The Bot has notable kid-friendly features. The button is quite large, and the battery compartment screws shut to prevent the batteries from being easily removed.
The Bot is available in four colors, and kid-themed packaging. At the same weight as Princeton Tec's ultralight Byte, the kids' model has 20 fewer lumens of light output, but a kid-friendly price.
Weight: 64 g
Output: 15 lumens
Batteries: 2 AAA
Available: April 2011
While Petzl wasn't introducing any new lights, the company had two interesting products.
For sheer power, the Ultra line has the brightest lights in Petzl's lineup. The Ultra and the Ultra Wide both are designed for adventure racing, caving, and other applications needing massive illumination. The Ultra Wide has slightly lower output, but a much wider beam spread (180 degrees), making it useful for illuminating wide areas.
The Ultra delivers a searing 350 lumens, or as Petzl's Justin Roth puts it, it's "brighter than a motorcycle headlamp."
Though Trailspace covered it at Summer OR, Roth gave me an in-depth demonstration of Petzl's Core rechargeable battery pack, available as part of the Tikka XP2 Core headlamp, or as an accessory compatible with second-generation Tikkina 2, Tikka 2, and Zipka 2 lights.
The Light & Motion Seca 1400 needs a massive heat-sink.

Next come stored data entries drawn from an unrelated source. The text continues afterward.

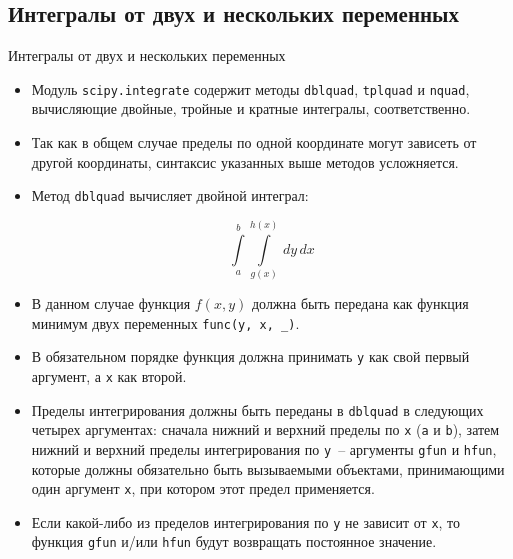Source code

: \documentclass[aspectratio=169, mathserif]{beamer}	%
\begin{document}
\subsection{Интегралы от двух и нескольких переменных}
\begin{frame}[fragile]{Интегралы от двух и нескольких переменных}
\scriptsize
\begin{itemize}
	\item Модуль \texttt{scipy.integrate} содержит методы \texttt{dblquad}, \texttt{tplquad} и \texttt{nquad}, вычисляющие двойные, тройные и кратные интегралы, соответственно.
	\item Так как в общем случае пределы по одной координате могут зависеть от другой координаты, синтаксис указанных выше методов усложняется.
	\item Метод \texttt{dblquad} вычисляет двойной интеграл:
	
	$$\int\limits_{a}^{b}\int\limits_{g(x)}^{h(x)} \, dy \, dx$$
	
	\item В данном случае функция $f(x,y)$ должна быть передана как функция минимум двух переменных \texttt{func(y, x, \_)}. 
	\item В обязательном порядке функция должна принимать \texttt{y} как свой первый аргумент, а \texttt{x} как второй. 
	\item Пределы интегрирования должны быть переданы в \texttt{dblquad} в следующих четырех аргументах: сначала нижний и верхний пределы по \texttt{x} (\texttt{a} и \texttt{b}), затем нижний и верхний пределы интегрирования по \texttt{y}~-- аргументы \texttt{gfun} и \texttt{hfun}, которые должны обязательно быть вызываемыми объектами, принимающими один аргумент \texttt{x}, при котором этот предел применяется. 
	\item Если какой-либо из пределов интегрирования по \texttt{y} не зависит от \texttt{x}, то функция \texttt{gfun} и/или \texttt{hfun} будут возвращать постоянное значение.
\vfil
\end{itemize}
\end{frame}
\end{document}
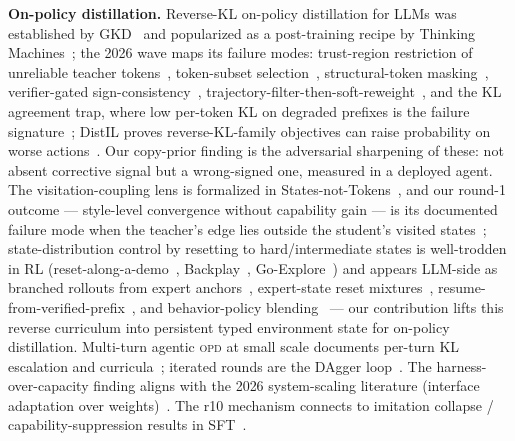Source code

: \documentclass[11pt]{article}
\newcommand{\opd}{\textsc{opd}}
\begin{document}
\textbf{On-policy distillation.} Reverse-KL on-policy distillation for LLMs was established by
GKD~\cite{gkd} and popularized as a post-training recipe by Thinking Machines~\cite{tml}; the 2026 wave maps its failure modes: trust-region restriction of unreliable
teacher tokens~\cite{tropd}, token-subset selection~\cite{tip,teachability}, structural-token
masking~\cite{simplefixes,rocktokens}, verifier-gated sign-consistency~\cite{sgopd},
trajectory-filter-then-soft-reweight~\cite{fire}, and the KL agreement trap, where low per-token
KL on degraded prefixes is the failure signature~\cite{kat}; DistIL proves reverse-KL-family
objectives can raise probability on worse actions~\cite{distil}. Our copy-prior finding is the
adversarial sharpening of these: not absent corrective signal but a wrong-signed one, measured
in a deployed agent. The visitation-coupling lens is formalized in States-not-Tokens~\cite{snt},
and our round-1 outcome --- style-level convergence without capability gain --- is its documented
failure mode when the teacher's edge lies outside the student's visited states~\cite{rethinking};
state-distribution control by resetting to hard/intermediate states is well-trodden in RL
(reset-along-a-demo~\cite{salchen}, Backplay~\cite{backplay}, Go-Explore~\cite{goexplore}) and
appears LLM-side as branched rollouts from expert anchors~\cite{bread}, expert-state reset
mixtures~\cite{reset5050}, resume-from-verified-prefix~\cite{score}, and behavior-policy
blending~\cite{trb} --- our contribution lifts this reverse curriculum into persistent typed
environment state for on-policy distillation. Multi-turn agentic \opd{} at small scale documents per-turn KL
escalation and curricula~\cite{tcod}; iterated rounds are the DAgger loop~\cite{dagger,survey}.
The harness-over-capacity finding aligns with the 2026 system-scaling literature (interface
adaptation over weights)~\cite{lifeharness,systemscaling}. The r10 mechanism connects to imitation
collapse / capability-suppression results in SFT~\cite{gem}.
\end{document}
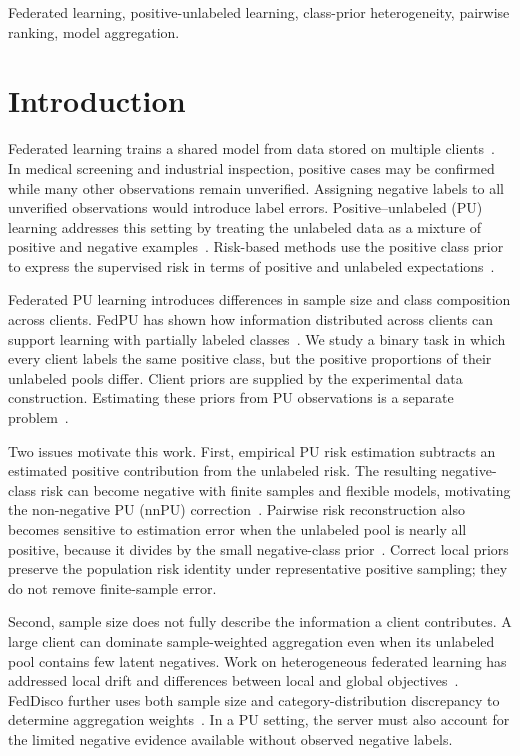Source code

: \documentclass[lettersize,journal]{IEEEtran}
\begin{document}
\begin{IEEEkeywords}
Federated learning, positive-unlabeled learning, class-prior heterogeneity, pairwise ranking, model aggregation.
\end{IEEEkeywords}

\section{Introduction}

Federated learning trains a shared model from data stored on multiple clients~\cite{ref_fedavg,ref_fl_survey}. In medical screening and industrial inspection, positive cases may be confirmed while many other observations remain unverified. Assigning negative labels to all unverified observations would introduce label errors. Positive--unlabeled (PU) learning addresses this setting by treating the unlabeled data as a mixture of positive and negative examples~\cite{ref_pu_survey,ref_elkan}. Risk-based methods use the positive class prior to express the supervised risk in terms of positive and unlabeled expectations~\cite{ref_pu,ref_nnpu}.

Federated PU learning introduces differences in sample size and class composition across clients. FedPU has shown how information distributed across clients can support learning with partially labeled classes~\cite{ref_fedpu}. We study a binary task in which every client labels the same positive class, but the positive proportions of their unlabeled pools differ. Client priors are supplied by the experimental data construction. Estimating these priors from PU observations is a separate problem~\cite{ref_prior_estimation}.

Two issues motivate this work. First, empirical PU risk estimation subtracts an estimated positive contribution from the unlabeled risk. The resulting negative-class risk can become negative with finite samples and flexible models, motivating the non-negative PU (nnPU) correction~\cite{ref_nnpu}. Pairwise risk reconstruction also becomes sensitive to estimation error when the unlabeled pool is nearly all positive, because it divides by the small negative-class prior~\cite{ref_puauc}. Correct local priors preserve the population risk identity under representative positive sampling; they do not remove finite-sample error.

Second, sample size does not fully describe the information a client contributes. A large client can dominate sample-weighted aggregation even when its unlabeled pool contains few latent negatives. Work on heterogeneous federated learning has addressed local drift and differences between local and global objectives~\cite{ref_fedprox,ref_scaffold,ref_fednova,ref_feddyn}. FedDisco further uses both sample size and category-distribution discrepancy to determine aggregation weights~\cite{ref_feddisco}. In a PU setting, the server must also account for the limited negative evidence available without observed negative labels.
\end{document}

Light & Motion would earn my personal award for brightest headlamp at OR. Their SECA 1400 delivers a blistering, tanning-booth-worthy 1400 lumens of broad, bright light. At 579 grams, and more than $700, this is a headlamp for a serious illumination connoisseur.
Lighter, and less bright (won't cause a sunburn), is the Solite 150. It's got a clean, functional design and mounts easily on a head strap, a bike handle bar, or functions as a flashlight.

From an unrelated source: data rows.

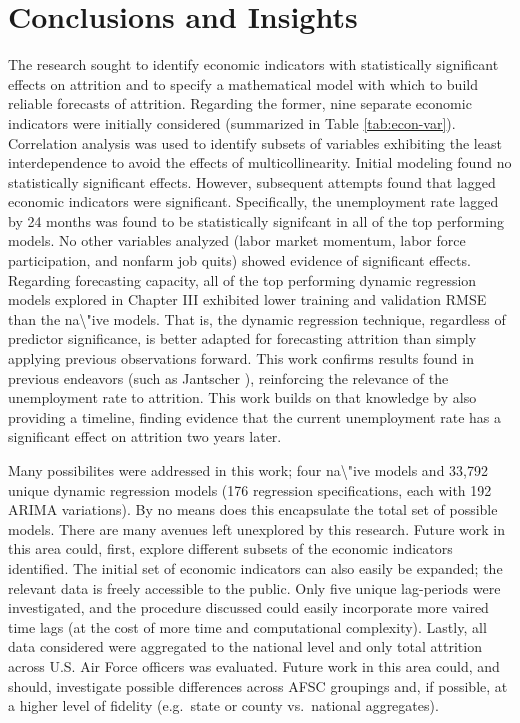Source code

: \documentclass[12pt,letterpaper,toc=flat,oneside]{report}
\theoremstyle{definition}
\theoremstyle{definition}
\theoremstyle{definition}
\theoremstyle{remark}
\begin{document}
\newpage

\hypertarget{conclusions-and-insights}{%
\chapter{Conclusions and Insights}\label{conclusions-and-insights}}

The research sought to identify economic indicators with statistically
significant effects on attrition and to specify a mathematical model
with which to build reliable forecasts of attrition. Regarding the
former, nine separate economic indicators were initially considered
(summarized in Table \ref{tab:econ-var}). Correlation analysis was used
to identify subsets of variables exhibiting the least interdependence to
avoid the effects of multicollinearity. Initial modeling found no
statistically significant effects. However, subsequent attempts found
that lagged economic indicators were significant. Specifically, the
unemployment rate lagged by 24 months was found to be statistically
signifcant in all of the top performing models. No other variables
analyzed (labor market momentum, labor force participation, and nonfarm
job quits) showed evidence of significant effects. Regarding forecasting
capacity, all of the top performing dynamic regression models explored
in Chapter III exhibited lower training and validation RMSE than the
na\textbackslash{}"ive models. That is, the dynamic regression
technique, regardless of predictor significance, is better adapted for
forecasting attrition than simply applying previous observations
forward. This work confirms results found in previous endeavors (such as
Jantscher \cite{jantscher-2016}), reinforcing the relevance of the
unemployment rate to attrition. This work builds on that knowledge by
also providing a timeline, finding evidence that the current
unemployment rate has a significant effect on attrition two years later.

Many possibilites were addressed in this work; four
na\textbackslash{}"ive models and 33,792 unique dynamic regression
models (176 regression specifications, each with 192 ARIMA variations).
By no means does this encapsulate the total set of possible models.
There are many avenues left unexplored by this research. Future work in
this area could, first, explore different subsets of the economic
indicators identified. The initial set of economic indicators can also
easily be expanded; the relevant data is freely accessible to the
public. Only five unique lag-periods were investigated, and the
procedure discussed could easily incorporate more vaired time lags (at
the cost of more time and computational complexity). Lastly, all data
considered were aggregated to the national level and only total
attrition across U.S. Air Force officers was evaluated. Future work in
this area could, and should, investigate possible differences across
AFSC groupings and, if possible, at a higher level of fidelity
(e.g.~state or county vs.~national aggregates).
\end{document}
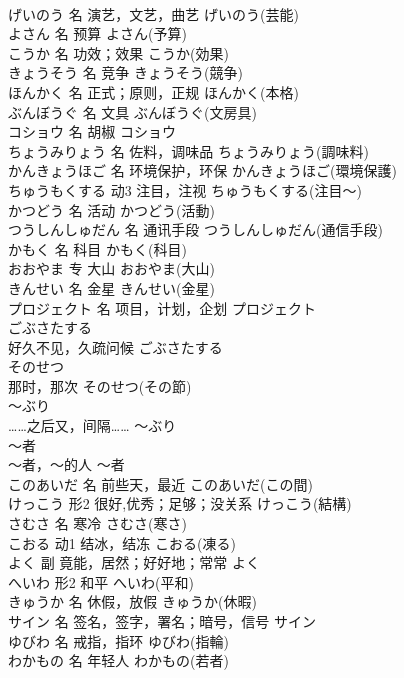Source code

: \documentclass[8pt]{extreport}
\begin{document}
\begin{CJK}{UTF8}{min}
\\	げいのう	名	演艺，文艺，曲艺	げいのう(芸能)	
\\	よさん	名	预算	よさん(予算)	
\\	こうか	名	功效；效果	こうか(効果)	
\\	きょうそう	名	竞争	きょうそう(競争)	
\\	ほんかく	名	正式；原则，正规	ほんかく(本格)	
\\	ぶんぼうぐ	名	文具	ぶんぼうぐ(文房具)	
\\	コショウ	名	胡椒	コショウ	
\\	ちょうみりょう	名	佐料，调味品	ちょうみりょう(調味料)	
\\	かんきょうほご	名	环境保护，环保	かんきょうほご(環境保護)	
\\	ちゅうもくする	动3	注目，注视	ちゅうもくする(注目～)	
\\	かつどう	名	活动	かつどう(活動)	
\\	つうしんしゅだん	名	通讯手段	つうしんしゅだん(通信手段)	
\\	かもく	名	科目	かもく(科目)	
\\	おおやま	专	大山	おおやま(大山)	
\\	きんせい	名	金星	きんせい(金星)	
\\	プロジェクト	名	项目，计划，企划	プロジェクト	
\\	ごぶさたする	
\\	好久不见，久疏问候	ごぶさたする	
\\	そのせつ	
\\	那时，那次	そのせつ(その節)	
\\	～ぶり	
\\	……之后又，间隔……	～ぶり	
\\	～者	
\\	～者，～的人	～者	
\\	このあいだ	名	前些天，最近	このあいだ(この間)	
\\	けっこう	形2	很好,优秀；足够；没关系	けっこう(結構)	
\\	さむさ	名	寒冷	さむさ(寒さ)	
\\	こおる	动1	结冰，结冻	こおる(凍る)	
\\	よく	副	竟能，居然；好好地；常常	よく	
\\	へいわ	形2	和平	へいわ(平和)	
\\	きゅうか	名	休假，放假	きゅうか(休暇)	
\\	サイン	名	签名，签字，署名；暗号，信号	サイン	
\\	ゆびわ	名	戒指，指环	ゆびわ(指輪)	
\\	わかもの	名	年轻人	わかもの(若者)	

\end{CJK}
\end{document}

Watching Daniel Emerson convert this schizophrenic light into three forms, I made a mental catalog of my headlamps, bike lights, and flashlights.
Time to downsize? With this light, I don't think I'd miss any of the others.
Solite 150 as a bike light
Weight: 579 g
Output: 1400 lumens
Battery: 6L Lithium Ion
Weight: 135 g
Light & Motion Solite 150 as headlamp.
Output: 150 lumens
Battery: 1L Lithium Ion
Genesis Magik IR
Genesis Magik IR Headlamp. (Photo: Genesis)
OR was abuzz about the new Magik 1R by Genesis. Think of it as "The Clapper" of headlamps, but rather than clap, you wave your hand quickly in front of the built-in motion sensor to turn the light on or off, touch-free.
The Magik 1R can be adjusted from 10 to 100 percent brightness of white light. It also features red LEDs for night vision and an SOS flashing mode for emergency use.